# Provided information:
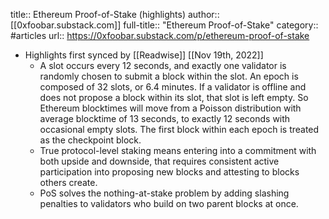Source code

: title:: Ethereum Proof-of-Stake (highlights)
author:: [[0xfoobar.substack.com]]
full-title:: "Ethereum Proof-of-Stake"
category:: #articles
url:: https://0xfoobar.substack.com/p/ethereum-proof-of-stake

- Highlights first synced by [[Readwise]] [[Nov 19th, 2022]]
	- A slot occurs every 12 seconds, and exactly one validator is randomly chosen to submit a block within the slot. An epoch is composed of 32 slots, or 6.4 minutes. If a validator is offline and does not propose a block within its slot, that slot is left empty. So Ethereum blocktimes will move from a Poisson distribution with average blocktime of 13 seconds, to exactly 12 seconds with occasional empty slots. The first block within each epoch is treated as the checkpoint block.
	- True protocol-level staking means entering into a commitment with both upside and downside, that requires consistent active participation into proposing new blocks and attesting to blocks others create.
	- PoS solves the nothing-at-stake problem by adding slashing penalties to validators who build on two parent blocks at once.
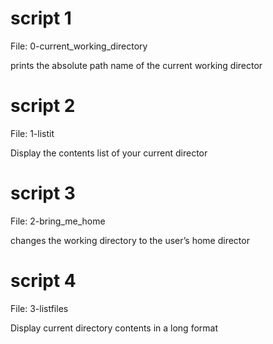 # script 1
File: 0-current_working_directory

prints the absolute path name of the current working director

# script 2
File: 1-listit

Display the contents list of your current director

# script 3
File: 2-bring_me_home

changes the working directory to the user’s home director

# script 4
File: 3-listfiles

Display current directory contents in a long format
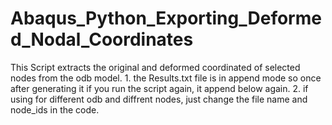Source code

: # Abaqus_Python_Exporting_Deformed_Nodal_Coordinates
This Script extracts the original and deformed coordinated of selected nodes from the odb model. 1. the Results.txt file is in append mode so once after generating it if you run the script again, it append below again. 2. if using for different odb and diffrent nodes, just change the file name and node_ids in the code.
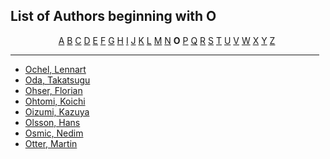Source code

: <h2>List of Authors beginning with O</h2>
<p style="text-align:center"><a href="authors_A.html">A</a>&nbsp;<a href="authors_B.html">B</a>&nbsp;<a href="authors_C.html">C</a>&nbsp;<a href="authors_D.html">D</a>&nbsp;<a href="authors_E.html">E</a>&nbsp;<a href="authors_F.html">F</a>&nbsp;<a href="authors_G.html">G</a>&nbsp;<a href="authors_H.html">H</a>&nbsp;<a href="authors_I.html">I</a>&nbsp;<a href="authors_J.html">J</a>&nbsp;<a href="authors_K.html">K</a>&nbsp;<a href="authors_L.html">L</a>&nbsp;<a href="authors_M.html">M</a>&nbsp;<a href="authors_N.html">N</a>&nbsp;<b>O</b>&nbsp;<a href="authors_P.html">P</a>&nbsp;<a href="authors_Q.html">Q</a>&nbsp;<a href="authors_R.html">R</a>&nbsp;<a href="authors_S.html">S</a>&nbsp;<a href="authors_T.html">T</a>&nbsp;<a href="authors_U.html">U</a>&nbsp;<a href="authors_V.html">V</a>&nbsp;<a href="authors_W.html">W</a>&nbsp;<a href="authors_X.html">X</a>&nbsp;<a href="authors_Y.html">Y</a>&nbsp;<a href="authors_Z.html">Z</a>&nbsp;</p>
<hr width="98%" />
<ul class="authors_list">
<li><a href="author_202.html">Ochel, Lennart</a></li><li><a href="author_203.html">Oda, Takatsugu</a></li><li><a href="author_204.html">Ohser, Florian</a></li><li><a href="author_205.html">Ohtomi, Koichi</a></li><li><a href="author_206.html">Oizumi, Kazuya</a></li><li><a href="author_207.html">Olsson, Hans</a></li><li><a href="author_208.html">Osmic, Nedim</a></li><li><a href="author_209.html">Otter, Martin</a></li></ul>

# Task item:
Return the data exactly as it stands, minus the pictures.

# Solution below:
Source code

: title:: Ethereum Proof-of-Stake (highlights)
author:: [[0xfoobar.substack.com]]
full-title:: "Ethereum Proof-of-Stake"
category:: #articles
url:: https://0xfoobar.substack.com/p/ethereum-proof-of-stake

- Highlights first synced by [[Readwise]] [[Nov 19th, 2022]]
	- A slot occurs every 12 seconds, and exactly one validator is randomly chosen to submit a block within the slot. An epoch is composed of 32 slots, or 6.4 minutes. If a validator is offline and does not propose a block within its slot, that slot is left empty. So Ethereum blocktimes will move from a Poisson distribution with average blocktime of 13 seconds, to exactly 12 seconds with occasional empty slots. The first block within each epoch is treated as the checkpoint block.
	- True protocol-level staking means entering into a commitment with both upside and downside, that requires consistent active participation into proposing new blocks and attesting to blocks others create.
	- PoS solves the nothing-at-stake problem by adding slashing penalties to validators who build on two parent blocks at once.
 # script 1
File: 0-current_working_directory

prints the absolute path name of the current working director

# script 2
File: 1-listit

Display the contents list of your current director

# script 3
File: 2-bring_me_home

changes the working directory to the user’s home director

# script 4
File: 3-listfiles

Display current directory contents in a long format
Source code

: # Abaqus_Python_Exporting_Deformed_Nodal_Coordinates
This Script extracts the original and deformed coordinated of selected nodes from the odb model. 1. the Results.txt file is in append mode so once after generating it if you run the script again, it append below again. 2. if using for different odb and diffrent nodes, just change the file name and node_ids in the code.
Source code

: <h2>List of Authors beginning with O</h2>
<p style="text-align:center"><a href="authors_A.html">A</a>&nbsp;<a href="authors_B.html">B</a>&nbsp;<a href="authors_C.html">C</a>&nbsp;<a href="authors_D.html">D</a>&nbsp;<a href="authors_E.html">E</a>&nbsp;<a href="authors_F.html">F</a>&nbsp;<a href="authors_G.html">G</a>&nbsp;<a href="authors_H.html">H</a>&nbsp;<a href="authors_I.html">I</a>&nbsp;<a href="authors_J.html">J</a>&nbsp;<a href="authors_K.html">K</a>&nbsp;<a href="authors_L.html">L</a>&nbsp;<a href="authors_M.html">M</a>&nbsp;<a href="authors_N.html">N</a>&nbsp;<b>O</b>&nbsp;<a href="authors_P.html">P</a>&nbsp;<a href="authors_Q.html">Q</a>&nbsp;<a href="authors_R.html">R</a>&nbsp;<a href="authors_S.html">S</a>&nbsp;<a href="authors_T.html">T</a>&nbsp;<a href="authors_U.html">U</a>&nbsp;<a href="authors_V.html">V</a>&nbsp;<a href="authors_W.html">W</a>&nbsp;<a href="authors_X.html">X</a>&nbsp;<a href="authors_Y.html">Y</a>&nbsp;<a href="authors_Z.html">Z</a>&nbsp;</p>
<hr width="98%" />
<ul class="authors_list">
<li><a href="author_202.html">Ochel, Lennart</a></li><li><a href="author_203.html">Oda, Takatsugu</a></li><li><a href="author_204.html">Ohser, Florian</a></li><li><a href="author_205.html">Ohtomi, Koichi</a></li><li><a href="author_206.html">Oizumi, Kazuya</a></li><li><a href="author_207.html">Olsson, Hans</a></li><li><a href="author_208.html">Osmic, Nedim</a></li><li><a href="author_209.html">Otter, Martin</a></li></ul>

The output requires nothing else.